On December 12, a kite was used to support the aerial wire, and Marconi switched to the untuned receiver because the erratic changes in elevation of the kite made tuning the aerial too difficult. Later, in a recorded address, Marconi said that he "tried various microphonic self-restoring coherers placed in the secondary circuit of a transformer, the signals being read on a telephone. In many cases a succession of S's being heard distinctly (also heard by Kemp) although, probably in consequence of the weakness of the signals and the unreliability of the detector, no actual message could be deciphered. The coherers which gave the signals were one(s) containing loose carbon filings, another designed by myself, contained a mixture of cobalt and carbon filings, and thirdly the 'Italian Navy Coherer,' containing a globule of mercury between two (conducting) plugs" [4].
Marconi recorded in his diary: signals received at 12:30, 1:10, and 2:20 Newfoundland time [2]. Marconi said later "At 12:30 PM, while I was listening on the telephone receiver there came to my ear, very weakly, but with such clarity that there could be no possible doubt, a rhythmic succession of the 3 dots corresponding to the letter "S" of the Morse code..." [4]. Some signals also were received December 13 during the brief time that a kite could be kept aloft.
When Marconi announced his reception of transatlantic radio signals to the world, the Anglo-American Telegraph Company, which held a monopoly on telegraphy in Newfoundland, threatened court action if Marconi continued his wireless work there. That ended transatlantic radio experiments in Newfoundland. His announcement of success met with some scepticism, especially in England, based on preconceived notions about radio waves travelling in straight lines.
To counter this and fully satisfy the Board of his company, his next long range experiment was carried out on a voyage from Britain to New York aboard the SS Philadelphia in February, 1902. In this experiment, he continually monitored signals from the Poldhu transmitter, which was unchanged and still operating at a nominal 820 kHz (366 metres).

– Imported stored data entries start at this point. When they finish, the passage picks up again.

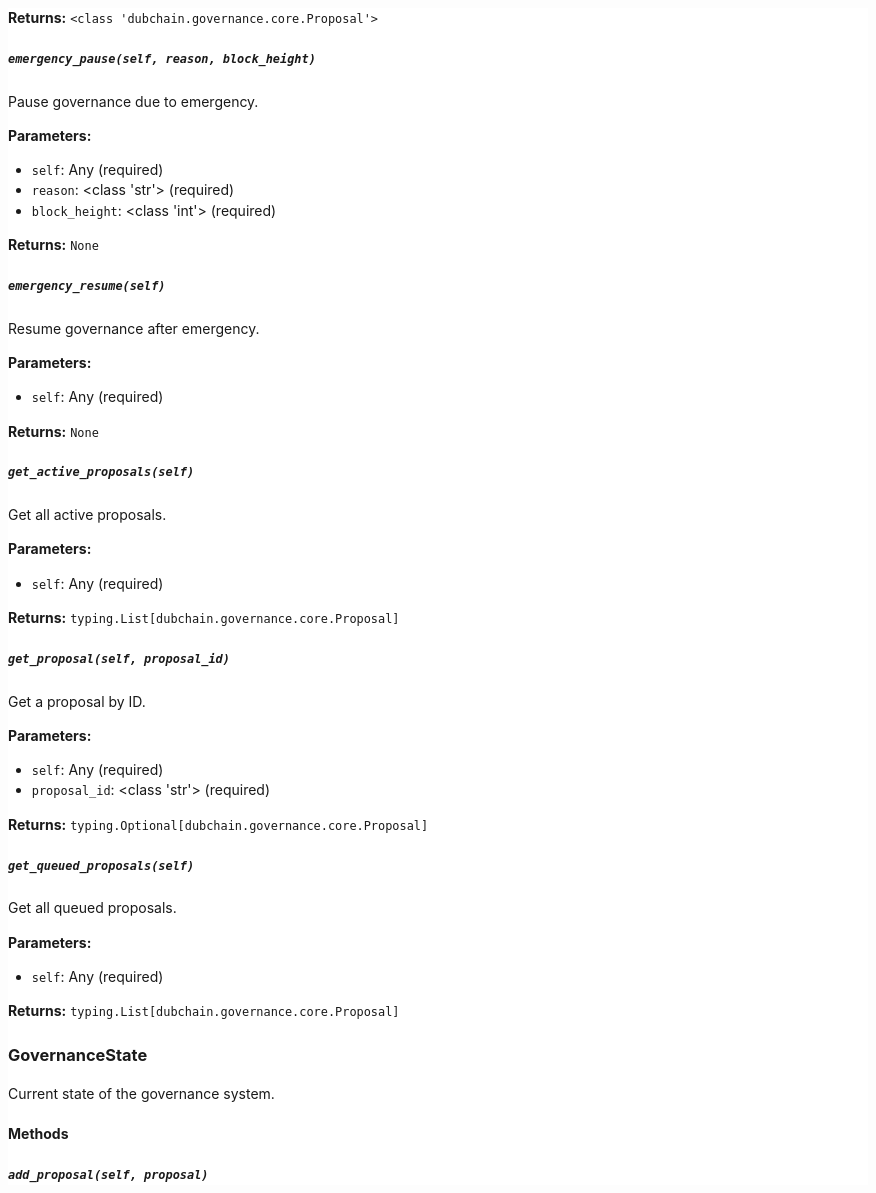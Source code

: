 **Returns:** `<class 'dubchain.governance.core.Proposal'>`

##### `emergency_pause(self, reason, block_height)`

Pause governance due to emergency.

**Parameters:**

- `self`: Any (required)
- `reason`: <class 'str'> (required)
- `block_height`: <class 'int'> (required)

**Returns:** `None`

##### `emergency_resume(self)`

Resume governance after emergency.

**Parameters:**

- `self`: Any (required)

**Returns:** `None`

##### `get_active_proposals(self)`

Get all active proposals.

**Parameters:**

- `self`: Any (required)

**Returns:** `typing.List[dubchain.governance.core.Proposal]`

##### `get_proposal(self, proposal_id)`

Get a proposal by ID.

**Parameters:**

- `self`: Any (required)
- `proposal_id`: <class 'str'> (required)

**Returns:** `typing.Optional[dubchain.governance.core.Proposal]`

##### `get_queued_proposals(self)`

Get all queued proposals.

**Parameters:**

- `self`: Any (required)

**Returns:** `typing.List[dubchain.governance.core.Proposal]`

### GovernanceState

Current state of the governance system.

#### Methods

##### `add_proposal(self, proposal)`
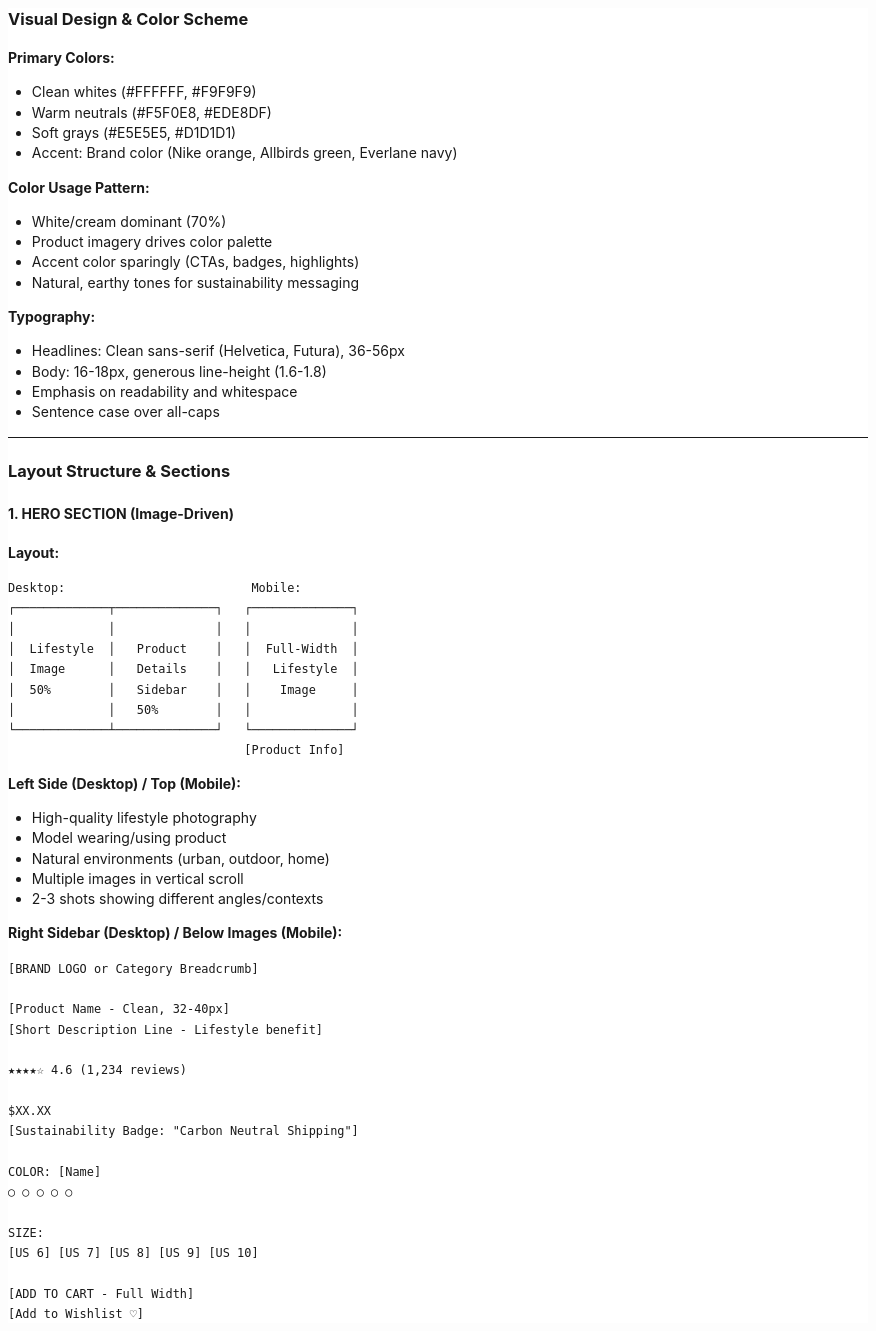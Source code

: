 
### Visual Design & Color Scheme

**Primary Colors:**
- Clean whites (#FFFFFF, #F9F9F9)
- Warm neutrals (#F5F0E8, #EDE8DF)
- Soft grays (#E5E5E5, #D1D1D1)
- Accent: Brand color (Nike orange, Allbirds green, Everlane navy)

**Color Usage Pattern:**
- White/cream dominant (70%)
- Product imagery drives color palette
- Accent color sparingly (CTAs, badges, highlights)
- Natural, earthy tones for sustainability messaging

**Typography:**
- Headlines: Clean sans-serif (Helvetica, Futura), 36-56px
- Body: 16-18px, generous line-height (1.6-1.8)
- Emphasis on readability and whitespace
- Sentence case over all-caps

---

### Layout Structure & Sections

#### 1. HERO SECTION (Image-Driven)
**Layout:**
```
Desktop:                          Mobile:
┌─────────────┬──────────────┐   ┌──────────────┐
│             │              │   │              │
│  Lifestyle  │   Product    │   │  Full-Width  │
│  Image      │   Details    │   │   Lifestyle  │
│  50%        │   Sidebar    │   │    Image     │
│             │   50%        │   │              │
└─────────────┴──────────────┘   └──────────────┘
                                 [Product Info]
```

**Left Side (Desktop) / Top (Mobile):**
- High-quality lifestyle photography
- Model wearing/using product
- Natural environments (urban, outdoor, home)
- Multiple images in vertical scroll
- 2-3 shots showing different angles/contexts

**Right Sidebar (Desktop) / Below Images (Mobile):**
```
[BRAND LOGO or Category Breadcrumb]

[Product Name - Clean, 32-40px]
[Short Description Line - Lifestyle benefit]

★★★★☆ 4.6 (1,234 reviews)

$XX.XX
[Sustainability Badge: "Carbon Neutral Shipping"]

COLOR: [Name]
○ ○ ○ ○ ○

SIZE:
[US 6] [US 7] [US 8] [US 9] [US 10]

[ADD TO CART - Full Width]
[Add to Wishlist ♡]
```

Judging from Kemp's description, the receiving antenna was a four-wire horizontal cage about 150 feet above the deck [8]. A syntonic (tuned) receiver was used. Morse code messages were received to a maximum range of 700 miles during the day and 1550 miles at night. The repeated Morse letter S (the test signal used in the Newfoundland experiment) was received up to about 2100 miles at night, approximately the distance from Poldhu to St. John's. Marconi tested the range of the Poldu station again in 1902 on voyages aboard the Italian naval vessel Carlo Alberto, presumably with a tuned receiver. The results were consistent with those obtained on the SS Philadelphia.
During a summer voyage around the European coast, signals were received about 1600 miles from Poldhu at night (not necessarily the maximum range), but only to about 500 miles by day. On an east-west transatlantic voyage in October, signals were received right into the harbour at Sydney, Nova Scotia at night, at a reported wavelength of 1100 metres (about 273 kHz). Although these voyages vindicated Marconi as far as proving that trans-Atlantic radio communications were possible, they indicated that they could only be made at night at wavelengths of hundreds of metres, raising questions about the daytime experiment in Newfoundland.
Marconi was finding by trial and error that better results were obtained at longer wavelengths. He used a wavelength (at least sometimes) of 1650 metres (about 182 kHz) at his first trans-Atlantic station at Glace Bay, but still was confined to intermittent night-time operation. When he finally opened a commercial trans-Atlantic radio service in 1907 between another station near Glace Bay ("Marconi Towers") and Clifden, Ireland, he was using a wavelength of about 5000 metres (60 kHz). This provided reliable daytime communications and usable, but more variable, night-time communications.
What does all this tell us about the first transatlantic experiment between Poldhu and St. John's? Firstly, all the results obtained with tuned receivers were at least qualitatively consistent with modern experience and knowledge about radio propagation, although the long ranges obtained with such primitive equipment might come as a bit of a surprise to the reader [9]. Though daytime ranges at 820 kHz were limited to several hundred miles, the night-time ranges were several times longer.
The fact that no definite signals were received at St. John's on the tuned receiver (December 11) is no surprise to broadcast band listeners, and is consistent with radio propagation theory. According to the Austin-Cohen radio propagation formula [10], the daytime field strength at 820 kHz at St. John's would have been about 1/1500 of the field strength at the maximum daytime range achieved in the SS Philadelphia experiment.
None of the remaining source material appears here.